Task to complete
Look through the records and copy every line in which "SlackAlerterPayload" appears.

[Saved entries]
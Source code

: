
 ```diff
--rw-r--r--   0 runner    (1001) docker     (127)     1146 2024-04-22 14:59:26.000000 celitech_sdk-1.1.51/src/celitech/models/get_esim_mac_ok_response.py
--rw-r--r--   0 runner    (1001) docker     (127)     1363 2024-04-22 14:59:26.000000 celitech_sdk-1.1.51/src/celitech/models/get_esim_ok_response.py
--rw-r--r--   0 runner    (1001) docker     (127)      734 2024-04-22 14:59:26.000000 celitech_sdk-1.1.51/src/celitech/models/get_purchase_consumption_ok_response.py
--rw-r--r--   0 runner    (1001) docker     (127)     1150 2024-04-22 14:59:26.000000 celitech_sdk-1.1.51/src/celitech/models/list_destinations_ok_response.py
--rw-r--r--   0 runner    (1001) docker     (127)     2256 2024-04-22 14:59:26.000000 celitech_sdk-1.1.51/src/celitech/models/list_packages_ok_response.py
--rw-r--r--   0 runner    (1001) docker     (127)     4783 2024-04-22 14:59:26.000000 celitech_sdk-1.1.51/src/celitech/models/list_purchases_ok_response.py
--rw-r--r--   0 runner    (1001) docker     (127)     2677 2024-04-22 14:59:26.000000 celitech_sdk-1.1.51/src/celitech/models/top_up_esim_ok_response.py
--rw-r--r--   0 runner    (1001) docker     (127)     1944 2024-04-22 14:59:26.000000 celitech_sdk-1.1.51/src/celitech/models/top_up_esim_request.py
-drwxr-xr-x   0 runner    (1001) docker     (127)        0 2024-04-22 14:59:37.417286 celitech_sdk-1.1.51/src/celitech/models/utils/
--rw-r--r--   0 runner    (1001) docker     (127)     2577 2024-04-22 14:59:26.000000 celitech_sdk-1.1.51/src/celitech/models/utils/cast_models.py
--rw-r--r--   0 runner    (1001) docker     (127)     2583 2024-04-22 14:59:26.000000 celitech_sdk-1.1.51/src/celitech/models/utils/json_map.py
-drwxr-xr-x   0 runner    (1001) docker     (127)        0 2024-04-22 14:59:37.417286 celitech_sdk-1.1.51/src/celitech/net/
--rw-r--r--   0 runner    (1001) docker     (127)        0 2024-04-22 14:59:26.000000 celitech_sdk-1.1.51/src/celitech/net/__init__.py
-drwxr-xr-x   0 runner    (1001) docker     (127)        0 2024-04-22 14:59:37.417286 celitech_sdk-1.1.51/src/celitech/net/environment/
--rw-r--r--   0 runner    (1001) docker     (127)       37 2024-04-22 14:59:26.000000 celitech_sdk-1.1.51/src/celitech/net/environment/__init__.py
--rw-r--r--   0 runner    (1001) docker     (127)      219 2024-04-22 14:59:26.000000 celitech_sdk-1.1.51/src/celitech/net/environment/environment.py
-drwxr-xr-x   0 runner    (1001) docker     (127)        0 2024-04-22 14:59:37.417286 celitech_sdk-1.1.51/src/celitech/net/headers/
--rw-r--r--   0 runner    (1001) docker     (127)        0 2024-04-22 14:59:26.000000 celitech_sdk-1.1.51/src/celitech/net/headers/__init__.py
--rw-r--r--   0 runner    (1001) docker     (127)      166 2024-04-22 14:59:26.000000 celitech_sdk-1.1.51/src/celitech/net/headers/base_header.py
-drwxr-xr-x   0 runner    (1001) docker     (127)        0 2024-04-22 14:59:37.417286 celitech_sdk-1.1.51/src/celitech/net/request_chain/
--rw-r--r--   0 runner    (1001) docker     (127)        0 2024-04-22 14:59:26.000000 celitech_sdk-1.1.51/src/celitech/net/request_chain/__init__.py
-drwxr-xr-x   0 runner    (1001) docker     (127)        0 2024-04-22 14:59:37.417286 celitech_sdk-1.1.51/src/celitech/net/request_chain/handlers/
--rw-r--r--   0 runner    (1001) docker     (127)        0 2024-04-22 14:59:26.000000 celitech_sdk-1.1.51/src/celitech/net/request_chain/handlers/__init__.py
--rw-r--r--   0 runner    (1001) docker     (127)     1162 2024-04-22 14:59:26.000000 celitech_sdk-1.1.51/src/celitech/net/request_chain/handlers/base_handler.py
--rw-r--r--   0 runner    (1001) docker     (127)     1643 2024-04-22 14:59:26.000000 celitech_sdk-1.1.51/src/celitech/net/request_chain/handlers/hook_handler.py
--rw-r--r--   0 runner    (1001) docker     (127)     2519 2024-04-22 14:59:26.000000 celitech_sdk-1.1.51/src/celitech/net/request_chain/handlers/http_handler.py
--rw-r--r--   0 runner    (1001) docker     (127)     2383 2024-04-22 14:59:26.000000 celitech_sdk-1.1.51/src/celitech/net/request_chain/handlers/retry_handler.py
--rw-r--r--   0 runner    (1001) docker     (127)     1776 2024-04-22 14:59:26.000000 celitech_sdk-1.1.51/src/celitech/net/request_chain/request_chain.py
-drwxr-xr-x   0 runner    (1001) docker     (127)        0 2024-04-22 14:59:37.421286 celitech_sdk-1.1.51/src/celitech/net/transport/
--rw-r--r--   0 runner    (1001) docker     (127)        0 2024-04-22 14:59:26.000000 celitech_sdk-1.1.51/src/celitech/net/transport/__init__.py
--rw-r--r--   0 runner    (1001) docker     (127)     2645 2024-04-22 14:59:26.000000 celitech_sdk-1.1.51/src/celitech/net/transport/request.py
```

* * *

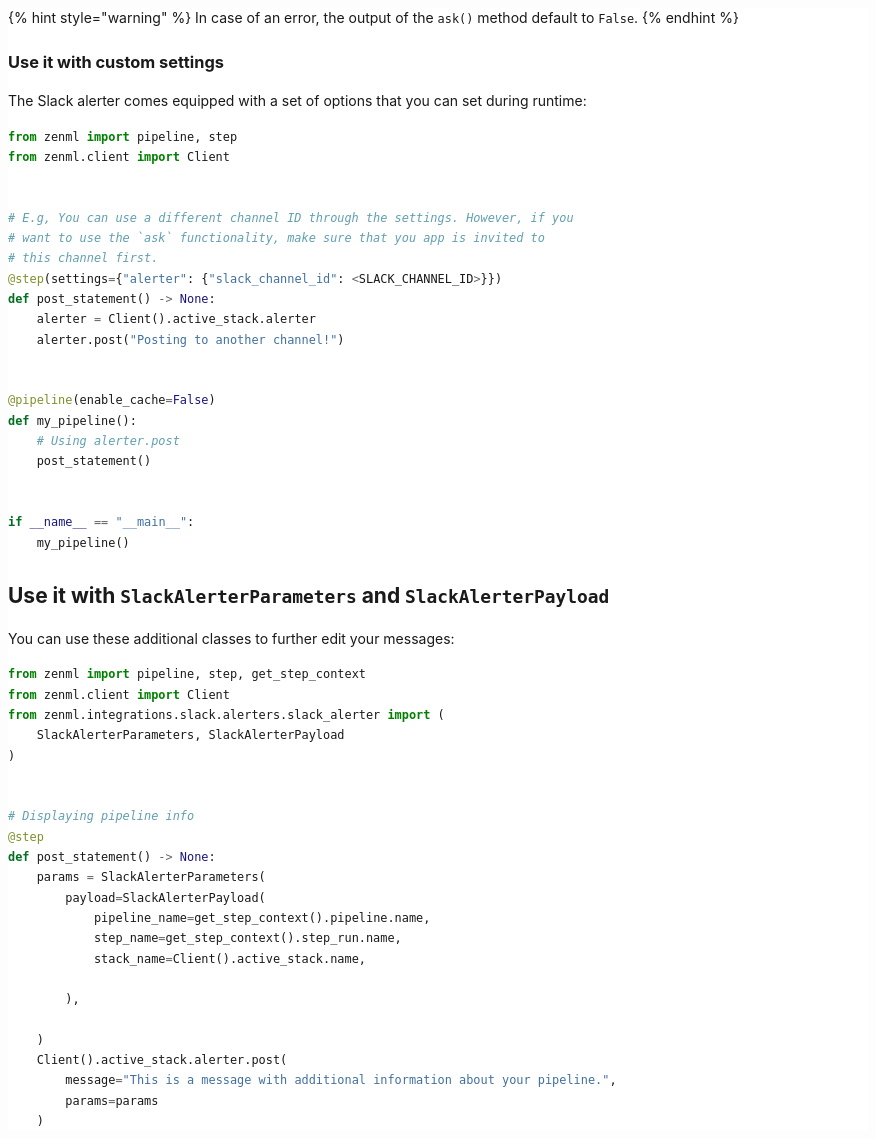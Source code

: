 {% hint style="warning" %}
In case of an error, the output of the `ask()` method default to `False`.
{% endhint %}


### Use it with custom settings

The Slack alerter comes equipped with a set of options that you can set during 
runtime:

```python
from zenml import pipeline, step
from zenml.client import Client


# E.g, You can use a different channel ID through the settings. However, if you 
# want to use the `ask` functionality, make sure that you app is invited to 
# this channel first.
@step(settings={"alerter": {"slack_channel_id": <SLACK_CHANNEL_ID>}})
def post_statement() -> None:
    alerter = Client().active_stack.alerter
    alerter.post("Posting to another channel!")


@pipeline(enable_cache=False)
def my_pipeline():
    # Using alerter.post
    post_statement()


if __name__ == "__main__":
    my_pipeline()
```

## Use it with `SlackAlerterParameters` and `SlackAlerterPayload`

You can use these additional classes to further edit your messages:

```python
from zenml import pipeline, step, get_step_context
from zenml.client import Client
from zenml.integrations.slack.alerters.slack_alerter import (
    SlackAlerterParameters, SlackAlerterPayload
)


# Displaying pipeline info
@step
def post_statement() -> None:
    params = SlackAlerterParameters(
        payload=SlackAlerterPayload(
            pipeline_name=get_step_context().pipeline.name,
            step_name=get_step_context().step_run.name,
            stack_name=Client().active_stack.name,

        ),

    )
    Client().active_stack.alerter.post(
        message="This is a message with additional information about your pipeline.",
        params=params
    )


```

Exercise result
## Use it with `SlackAlerterParameters` and `SlackAlerterPayload`
    SlackAlerterParameters, SlackAlerterPayload
        payload=SlackAlerterPayload(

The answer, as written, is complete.